Deren in der Vergangenheit bewährte Abwehrstrategie, alle Aufmüpfigen rechts der Merkel-CDU sofort mit einem Bombardement von Schlägen mit der Nazikeule zu überziehen und zum Schweigen zu bringen, funktioniert plötzlich nicht mehr.

Jeder schmähende Artikel, jeder erhobene Politikerzeigefinger hat stets für noch mehr Zulauf beim nächsten „Spaziergang“ gesorgt.
Die Medien und speziell die Tageszeitungen sehen sich mit dem Vorwurf der „Lügenpresse“ konfrontiert und reagierten teils verstört, teils verschnupft.

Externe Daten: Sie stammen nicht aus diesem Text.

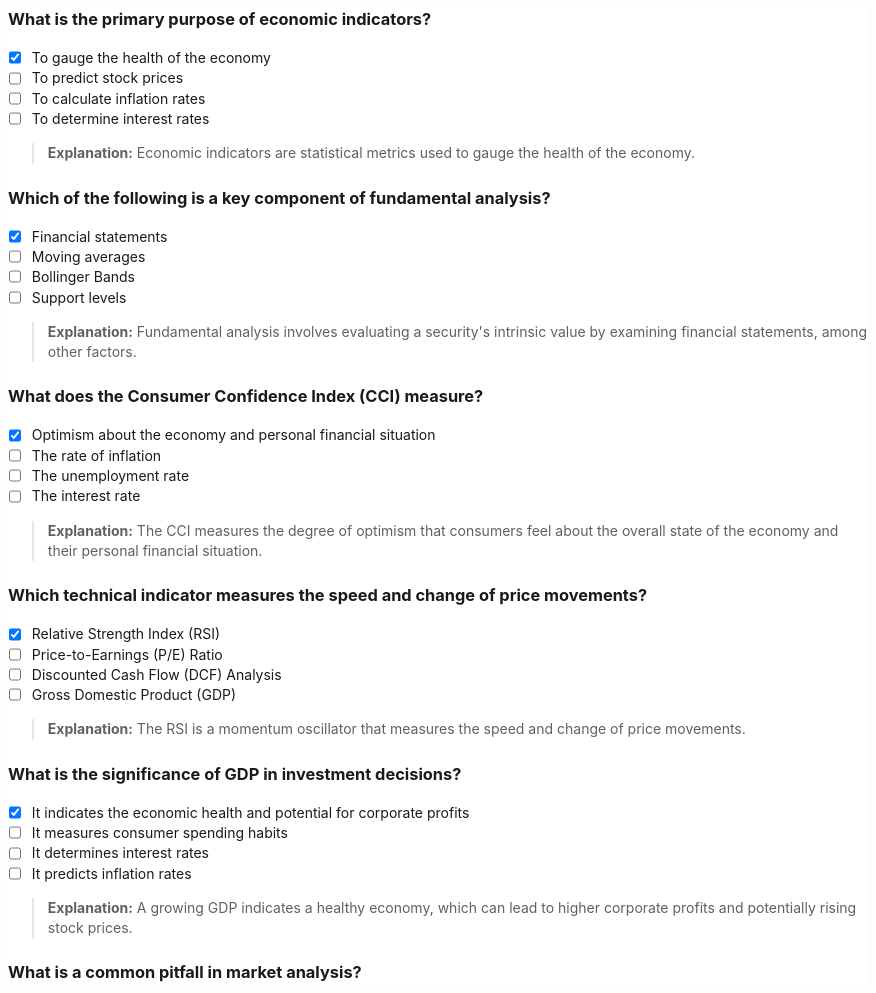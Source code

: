 ### What is the primary purpose of economic indicators?

- [x] To gauge the health of the economy
- [ ] To predict stock prices
- [ ] To calculate inflation rates
- [ ] To determine interest rates

> **Explanation:** Economic indicators are statistical metrics used to gauge the health of the economy.

### Which of the following is a key component of fundamental analysis?

- [x] Financial statements
- [ ] Moving averages
- [ ] Bollinger Bands
- [ ] Support levels

> **Explanation:** Fundamental analysis involves evaluating a security's intrinsic value by examining financial statements, among other factors.

### What does the Consumer Confidence Index (CCI) measure?

- [x] Optimism about the economy and personal financial situation
- [ ] The rate of inflation
- [ ] The unemployment rate
- [ ] The interest rate

> **Explanation:** The CCI measures the degree of optimism that consumers feel about the overall state of the economy and their personal financial situation.

### Which technical indicator measures the speed and change of price movements?

- [x] Relative Strength Index (RSI)
- [ ] Price-to-Earnings (P/E) Ratio
- [ ] Discounted Cash Flow (DCF) Analysis
- [ ] Gross Domestic Product (GDP)

> **Explanation:** The RSI is a momentum oscillator that measures the speed and change of price movements.

### What is the significance of GDP in investment decisions?

- [x] It indicates the economic health and potential for corporate profits
- [ ] It measures consumer spending habits
- [ ] It determines interest rates
- [ ] It predicts inflation rates

> **Explanation:** A growing GDP indicates a healthy economy, which can lead to higher corporate profits and potentially rising stock prices.

### What is a common pitfall in market analysis?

Flugs wurde „Lügenpresse“ zum „Unwort des Jahres“ gekürt. Ohne zu hinterfragen, was genau denn als „Lügen“ in der „Presse“ aufgefasst wird. Und mit „Presse“ ist nicht nur die komplette Medienlandschaft, sondern genau so politische und sonstige Interessenvertreter gemeint, die ihre jeweiligen Botschaften über die „Lügenpresse“ verbreiten.

Dabei hätten die Medien bereits seit Jahren mit etwas gutem Willen (oder der Fähigkeit zur Selbstkritik) erkennen können, dass ihre Art und Weise der belehrenden und/oder einseitigen (Hof-)Berichterstattung als solche erkannt und auch offen gelegt wurde. Sportschützen und Jäger mit ihren legal besessenen Waffen waren über Jahre ein beliebtes Ziel solcher Berichterstattung.

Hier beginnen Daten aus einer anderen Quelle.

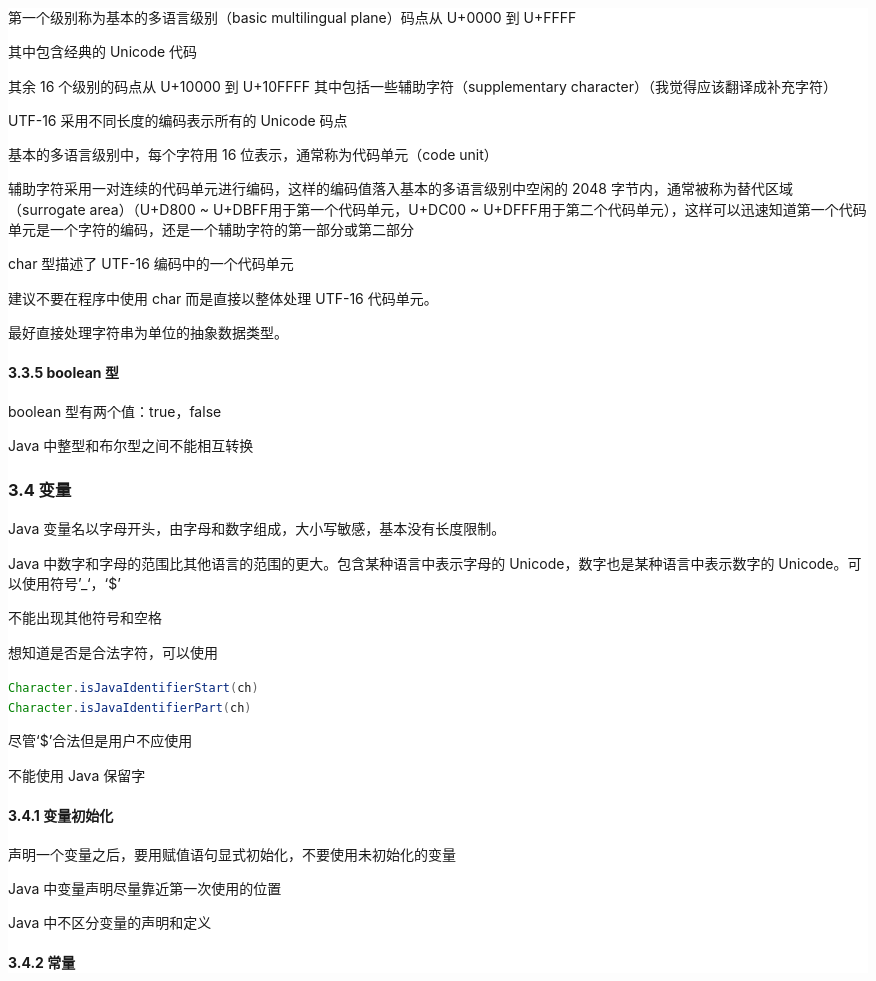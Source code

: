 第一个级别称为基本的多语言级别（basic multilingual plane）码点从 U+0000 到 U+FFFF

其中包含经典的 Unicode 代码

其余 16 个级别的码点从 U+10000 到 U+10FFFF 其中包括一些辅助字符（supplementary character）（我觉得应该翻译成补充字符）



UTF-16 采用不同长度的编码表示所有的 Unicode 码点

基本的多语言级别中，每个字符用 16 位表示，通常称为代码单元（code unit）

辅助字符采用一对连续的代码单元进行编码，这样的编码值落入基本的多语言级别中空闲的 2048 字节内，通常被称为替代区域（surrogate area）（U+D800 ~ U+DBFF用于第一个代码单元，U+DC00 ~ U+DFFF用于第二个代码单元），这样可以迅速知道第一个代码单元是一个字符的编码，还是一个辅助字符的第一部分或第二部分



char 型描述了 UTF-16 编码中的一个代码单元

建议不要在程序中使用 char 而是直接以整体处理 UTF-16 代码单元。

最好直接处理字符串为单位的抽象数据类型。



#### 3.3.5 boolean 型

boolean 型有两个值：true，false

Java 中整型和布尔型之间不能相互转换



### 3.4 变量

Java 变量名以字母开头，由字母和数字组成，大小写敏感，基本没有长度限制。

Java 中数字和字母的范围比其他语言的范围的更大。包含某种语言中表示字母的 Unicode，数字也是某种语言中表示数字的 Unicode。可以使用符号’\_‘，‘\$’

不能出现其他符号和空格

想知道是否是合法字符，可以使用

```java
Character.isJavaIdentifierStart(ch)
Character.isJavaIdentifierPart(ch)
```

尽管‘\$’合法但是用户不应使用

不能使用 Java 保留字



#### 3.4.1 变量初始化

声明一个变量之后，要用赋值语句显式初始化，不要使用未初始化的变量

Java 中变量声明尽量靠近第一次使用的位置

Java 中不区分变量的声明和定义



#### 3.4.2 常量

Die empörten Reaktionen der Betroffenen in Form von Leserbriefen oder Onlinekommentaren wurden jedoch abschätzig als von der ominösen Waffenlobby gesteuert vom Tisch gewischt. Das war bequem, musste man sich so inhaltlich mit der Kritik erst gar nicht auseinandersetzen. Schließlich genießt die „Waffenlobby“ die gleiche mediale Wertschätzung wie Kernkraft, Sarrazin oder TTIP. Dagegen zu sein, gehört zum guten Ton.

Dass sich Journalisten dagegen verwehren, als „Lügenpresse“ und somit Lügner bezeichnet zu werden, ist nachvollziehbar. Gelogen im Sinne von „bewusst die Unwahrheit sagen“ wird auch nicht. Mit „Lügenpresse“ dürfte deshalb auch eher die Art und Weise gemeint sein, WIE über bestimmte Sachverhalte berichtet wird.

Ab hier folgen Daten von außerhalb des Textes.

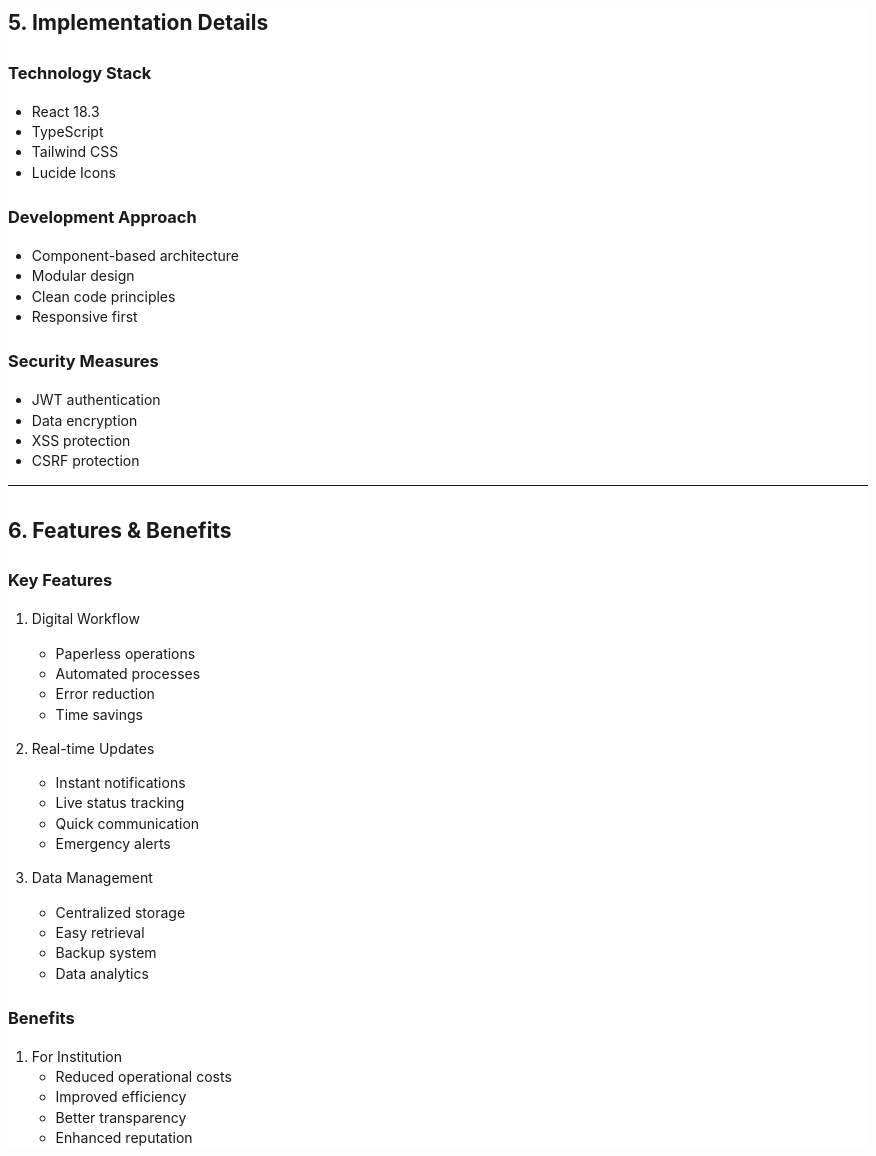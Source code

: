 
## 5. Implementation Details

### Technology Stack
- React 18.3
- TypeScript
- Tailwind CSS
- Lucide Icons

### Development Approach
- Component-based architecture
- Modular design
- Clean code principles
- Responsive first

### Security Measures
- JWT authentication
- Data encryption
- XSS protection
- CSRF protection

---

## 6. Features & Benefits

### Key Features
1. Digital Workflow
   - Paperless operations
   - Automated processes
   - Error reduction
   - Time savings

2. Real-time Updates
   - Instant notifications
   - Live status tracking
   - Quick communication
   - Emergency alerts

3. Data Management
   - Centralized storage
   - Easy retrieval
   - Backup system
   - Data analytics

### Benefits
1. For Institution
   - Reduced operational costs
   - Improved efficiency
   - Better transparency
   - Enhanced reputation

Bleiben wir bei der schon erwähnten „Pegida“-Bewegung. Schon der Name sorgt in den Medien für die üblichen Abwehrreflexe: „Patriotisch“, „gegen Islamisierung“, „Abendland“ – das können nur Nazis sein. Entsprechend fällt die Berichterstattung aus.

Pegida demonstriert überwiegend nicht, Pegida marschiert. Natürlich sind es „Rechtspopulisten“, die „Stammtischparolen“ brüllen.

Zieht dagegen eine Horde krimineller Linksextremer brandschatzend durch Leipzig und greift massiv Polizisten an, liest man anschließend von „Jugendlichen“, die „protestiert“ haben. Die „in Sprechchören“ etwas „gefordert haben“ oder das es dabei zu „einzelnen Rangeleien“ gekommen ist. Fast könnte man meinen, die 6 b der Oberschule „Rote Rübe“ war auf Klassenausflug…

Man braucht nicht zu Lügen, wenn man geschickt formulieren kann.

Doch nicht nur durch die gewählten Vokabeln und Redewendungen kann man Menschen manipulieren, auch die Interpretation von Zahlenwerten birgt hervorragende Möglichkeiten, aus Mücken Elefanten zu machen. Oder umgekehrt.

Nochmals zu „Pegida“. Seit man deren „Montagspaziergänge“ nicht mehr einfach ignorieren kann, relativiert man Woche für Woche die Zahl der Demonstranten, pardon, „Marschierer“.

Ein paar Hundert, ein paar Tausend, wenige Zehntausend – das seien ja weniger als ein Promille der Gesamtbevölkerung bzw. nur ein geringer Prozentanteil der Dresdener Wohnbevölkerung. Und damit keineswegs legitimiert, „Wir sind das Volk“ zu rufen oder auch nur annähernd für sich in Anspruch zu nehmen, für einen nennenswerten Bevölkerungsanteil zu sprechen.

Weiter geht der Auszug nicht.